*Data provided*
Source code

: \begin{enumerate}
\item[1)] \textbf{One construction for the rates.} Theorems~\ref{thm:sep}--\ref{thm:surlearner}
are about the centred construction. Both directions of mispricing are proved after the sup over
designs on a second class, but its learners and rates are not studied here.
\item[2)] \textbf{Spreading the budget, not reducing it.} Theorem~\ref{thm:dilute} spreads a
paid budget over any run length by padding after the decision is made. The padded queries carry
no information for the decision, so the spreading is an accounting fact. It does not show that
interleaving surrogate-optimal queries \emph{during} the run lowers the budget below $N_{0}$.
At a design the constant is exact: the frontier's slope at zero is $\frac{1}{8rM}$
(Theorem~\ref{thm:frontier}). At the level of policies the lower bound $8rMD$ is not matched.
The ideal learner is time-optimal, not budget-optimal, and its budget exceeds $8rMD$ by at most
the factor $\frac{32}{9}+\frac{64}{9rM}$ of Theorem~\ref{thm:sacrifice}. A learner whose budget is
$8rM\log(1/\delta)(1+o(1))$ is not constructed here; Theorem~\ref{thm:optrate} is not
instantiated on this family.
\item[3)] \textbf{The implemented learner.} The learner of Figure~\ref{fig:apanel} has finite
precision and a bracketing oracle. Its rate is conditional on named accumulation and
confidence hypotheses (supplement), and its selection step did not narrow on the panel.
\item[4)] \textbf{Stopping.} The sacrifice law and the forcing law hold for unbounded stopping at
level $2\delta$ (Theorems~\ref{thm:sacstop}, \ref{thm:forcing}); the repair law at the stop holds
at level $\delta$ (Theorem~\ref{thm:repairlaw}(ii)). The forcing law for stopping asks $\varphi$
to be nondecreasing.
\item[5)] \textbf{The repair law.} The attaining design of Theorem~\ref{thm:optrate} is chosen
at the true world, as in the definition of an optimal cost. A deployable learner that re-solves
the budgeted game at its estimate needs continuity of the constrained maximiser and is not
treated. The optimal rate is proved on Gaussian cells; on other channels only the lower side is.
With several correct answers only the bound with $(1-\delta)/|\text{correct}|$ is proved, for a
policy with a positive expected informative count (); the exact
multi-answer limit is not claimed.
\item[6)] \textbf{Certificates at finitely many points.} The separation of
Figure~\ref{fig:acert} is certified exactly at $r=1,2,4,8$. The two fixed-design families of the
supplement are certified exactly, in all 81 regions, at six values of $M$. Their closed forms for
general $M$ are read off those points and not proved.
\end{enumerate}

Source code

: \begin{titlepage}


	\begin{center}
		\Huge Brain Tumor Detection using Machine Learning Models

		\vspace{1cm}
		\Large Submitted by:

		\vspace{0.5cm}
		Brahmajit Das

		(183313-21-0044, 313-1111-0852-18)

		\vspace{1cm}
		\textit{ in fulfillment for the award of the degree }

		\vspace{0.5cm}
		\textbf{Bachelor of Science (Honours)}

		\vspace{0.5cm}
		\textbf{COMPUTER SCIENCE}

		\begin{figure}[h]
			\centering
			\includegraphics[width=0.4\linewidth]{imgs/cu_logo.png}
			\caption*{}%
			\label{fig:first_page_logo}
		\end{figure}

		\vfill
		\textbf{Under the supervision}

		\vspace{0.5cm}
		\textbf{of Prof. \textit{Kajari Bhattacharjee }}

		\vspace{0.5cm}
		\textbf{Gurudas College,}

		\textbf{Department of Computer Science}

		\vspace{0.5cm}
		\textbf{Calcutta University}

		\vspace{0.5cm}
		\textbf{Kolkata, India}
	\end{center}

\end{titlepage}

---

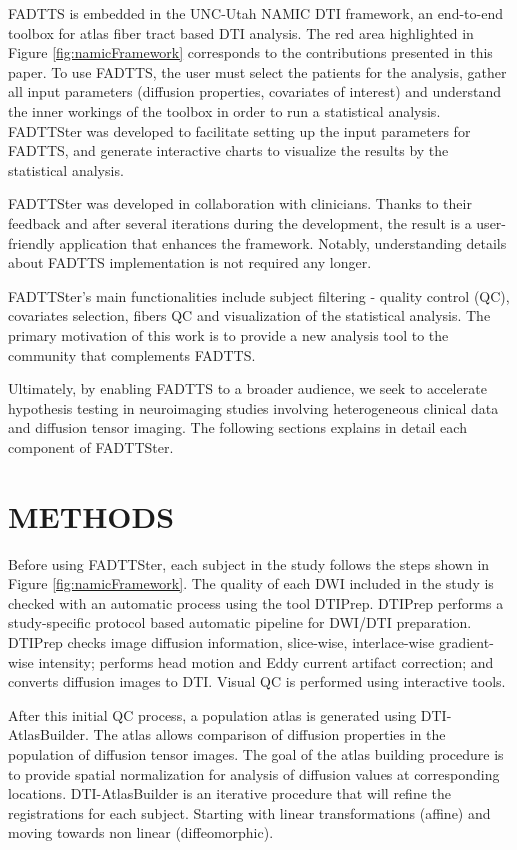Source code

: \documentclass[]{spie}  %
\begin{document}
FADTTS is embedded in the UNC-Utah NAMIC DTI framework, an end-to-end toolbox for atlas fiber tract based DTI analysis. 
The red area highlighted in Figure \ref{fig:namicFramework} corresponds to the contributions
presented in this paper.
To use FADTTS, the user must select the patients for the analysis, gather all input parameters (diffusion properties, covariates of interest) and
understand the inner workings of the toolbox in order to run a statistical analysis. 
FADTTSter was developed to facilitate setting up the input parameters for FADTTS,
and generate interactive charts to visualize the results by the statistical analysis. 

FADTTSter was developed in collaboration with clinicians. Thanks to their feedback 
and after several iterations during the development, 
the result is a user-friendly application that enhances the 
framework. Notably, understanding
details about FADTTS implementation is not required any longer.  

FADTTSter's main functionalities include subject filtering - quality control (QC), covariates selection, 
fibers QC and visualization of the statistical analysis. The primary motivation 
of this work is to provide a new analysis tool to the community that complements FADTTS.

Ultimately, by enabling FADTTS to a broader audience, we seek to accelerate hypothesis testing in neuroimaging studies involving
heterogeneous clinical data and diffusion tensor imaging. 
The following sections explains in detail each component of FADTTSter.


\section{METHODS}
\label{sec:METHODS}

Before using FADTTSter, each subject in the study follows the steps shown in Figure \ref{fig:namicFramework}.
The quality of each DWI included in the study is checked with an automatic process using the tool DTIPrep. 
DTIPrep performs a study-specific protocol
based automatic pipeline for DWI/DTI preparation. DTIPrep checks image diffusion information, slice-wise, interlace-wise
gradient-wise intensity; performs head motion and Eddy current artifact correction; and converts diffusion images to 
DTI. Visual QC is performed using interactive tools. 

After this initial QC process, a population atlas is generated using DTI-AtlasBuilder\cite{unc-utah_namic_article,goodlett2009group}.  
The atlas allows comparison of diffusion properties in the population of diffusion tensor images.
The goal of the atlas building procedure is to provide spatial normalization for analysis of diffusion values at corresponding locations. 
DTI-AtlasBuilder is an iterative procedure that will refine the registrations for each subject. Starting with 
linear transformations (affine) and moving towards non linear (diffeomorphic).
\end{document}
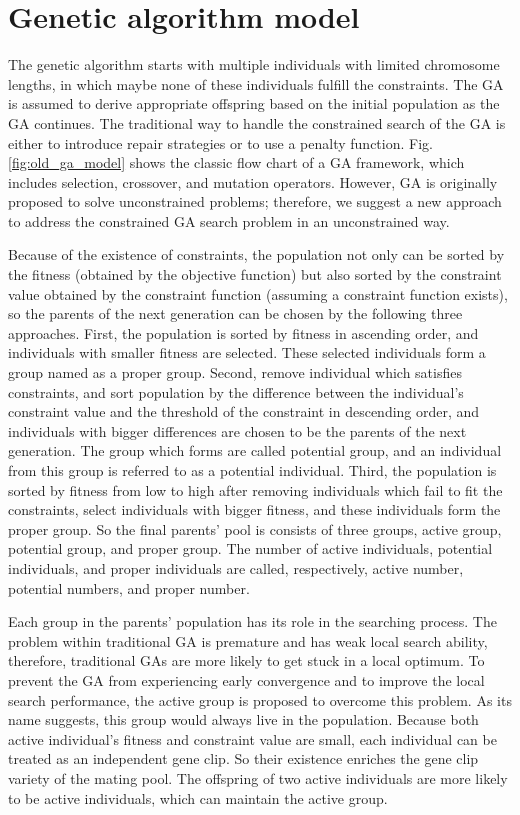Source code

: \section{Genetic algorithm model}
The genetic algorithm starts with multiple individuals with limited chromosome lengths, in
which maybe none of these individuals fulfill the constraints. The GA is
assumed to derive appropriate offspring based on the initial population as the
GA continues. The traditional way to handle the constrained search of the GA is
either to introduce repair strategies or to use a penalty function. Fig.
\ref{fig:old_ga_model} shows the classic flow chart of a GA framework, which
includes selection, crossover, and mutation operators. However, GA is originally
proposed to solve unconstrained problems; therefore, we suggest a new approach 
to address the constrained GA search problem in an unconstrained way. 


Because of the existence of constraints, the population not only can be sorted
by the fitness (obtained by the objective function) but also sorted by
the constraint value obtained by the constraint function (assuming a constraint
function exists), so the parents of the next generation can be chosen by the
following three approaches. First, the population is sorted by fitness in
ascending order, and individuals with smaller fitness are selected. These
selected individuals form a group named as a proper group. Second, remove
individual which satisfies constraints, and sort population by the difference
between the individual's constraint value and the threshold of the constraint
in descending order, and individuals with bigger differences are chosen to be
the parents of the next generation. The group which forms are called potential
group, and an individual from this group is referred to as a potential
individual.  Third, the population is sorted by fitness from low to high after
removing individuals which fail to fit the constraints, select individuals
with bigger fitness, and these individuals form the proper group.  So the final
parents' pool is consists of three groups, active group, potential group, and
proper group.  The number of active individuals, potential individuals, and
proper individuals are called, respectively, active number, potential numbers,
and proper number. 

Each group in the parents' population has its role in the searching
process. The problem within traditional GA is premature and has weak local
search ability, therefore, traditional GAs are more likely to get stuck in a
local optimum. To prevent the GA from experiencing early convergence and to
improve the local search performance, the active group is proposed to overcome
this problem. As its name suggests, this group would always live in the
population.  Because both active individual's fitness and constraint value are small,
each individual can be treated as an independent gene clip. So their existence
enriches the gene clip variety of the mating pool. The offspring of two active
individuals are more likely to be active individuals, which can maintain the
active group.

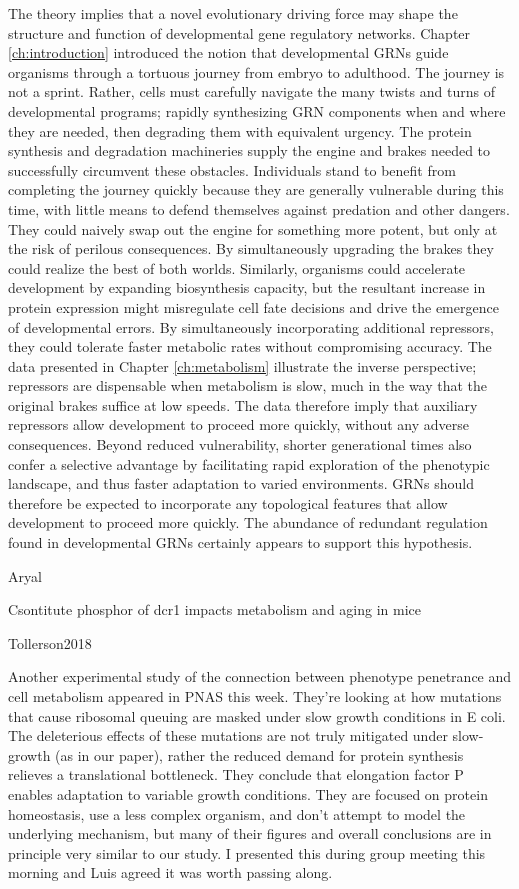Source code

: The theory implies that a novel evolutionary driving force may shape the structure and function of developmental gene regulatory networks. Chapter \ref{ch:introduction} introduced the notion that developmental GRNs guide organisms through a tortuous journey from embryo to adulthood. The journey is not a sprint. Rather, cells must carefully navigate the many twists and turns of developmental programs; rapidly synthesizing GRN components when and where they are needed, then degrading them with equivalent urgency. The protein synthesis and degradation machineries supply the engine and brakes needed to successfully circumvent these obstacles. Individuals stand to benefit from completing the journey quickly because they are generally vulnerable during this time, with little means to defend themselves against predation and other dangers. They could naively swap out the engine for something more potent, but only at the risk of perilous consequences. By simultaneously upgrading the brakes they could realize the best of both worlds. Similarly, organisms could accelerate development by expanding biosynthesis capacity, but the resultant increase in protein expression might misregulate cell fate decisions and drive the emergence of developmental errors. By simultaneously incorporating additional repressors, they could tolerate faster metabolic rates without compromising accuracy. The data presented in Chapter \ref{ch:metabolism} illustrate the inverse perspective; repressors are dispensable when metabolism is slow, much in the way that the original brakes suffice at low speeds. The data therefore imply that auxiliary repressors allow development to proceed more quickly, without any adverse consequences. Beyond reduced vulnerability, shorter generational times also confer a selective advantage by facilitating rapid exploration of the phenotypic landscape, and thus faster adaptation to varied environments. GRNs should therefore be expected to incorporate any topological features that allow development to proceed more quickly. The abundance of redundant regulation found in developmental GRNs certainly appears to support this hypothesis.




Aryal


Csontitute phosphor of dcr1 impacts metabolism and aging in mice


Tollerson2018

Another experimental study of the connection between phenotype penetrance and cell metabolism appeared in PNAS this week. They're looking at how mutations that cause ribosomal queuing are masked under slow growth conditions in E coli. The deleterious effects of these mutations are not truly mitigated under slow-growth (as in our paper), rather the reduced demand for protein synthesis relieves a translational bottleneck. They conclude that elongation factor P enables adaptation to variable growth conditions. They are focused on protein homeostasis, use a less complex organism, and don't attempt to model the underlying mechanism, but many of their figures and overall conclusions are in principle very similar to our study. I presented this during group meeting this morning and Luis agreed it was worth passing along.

*Exercise instructions*
Start with the line above that contains "no information for" and end with the line that contains "instantiated on this family.". Write out those lines exactly, and only those.

*Response below*
no information for the decision, so the spreading is an accounting fact. It does not show that
interleaving surrogate-optimal queries \emph{during} the run lowers the budget below $N_{0}$.
At a design the constant is exact: the frontier's slope at zero is $\frac{1}{8rM}$
(Theorem~\ref{thm:frontier}). At the level of policies the lower bound $8rMD$ is not matched.
The ideal learner is time-optimal, not budget-optimal, and its budget exceeds $8rMD$ by at most
the factor $\frac{32}{9}+\frac{64}{9rM}$ of Theorem~\ref{thm:sacrifice}. A learner whose budget is
$8rM\log(1/\delta)(1+o(1))$ is not constructed here; Theorem~\ref{thm:optrate} is not
instantiated on this family.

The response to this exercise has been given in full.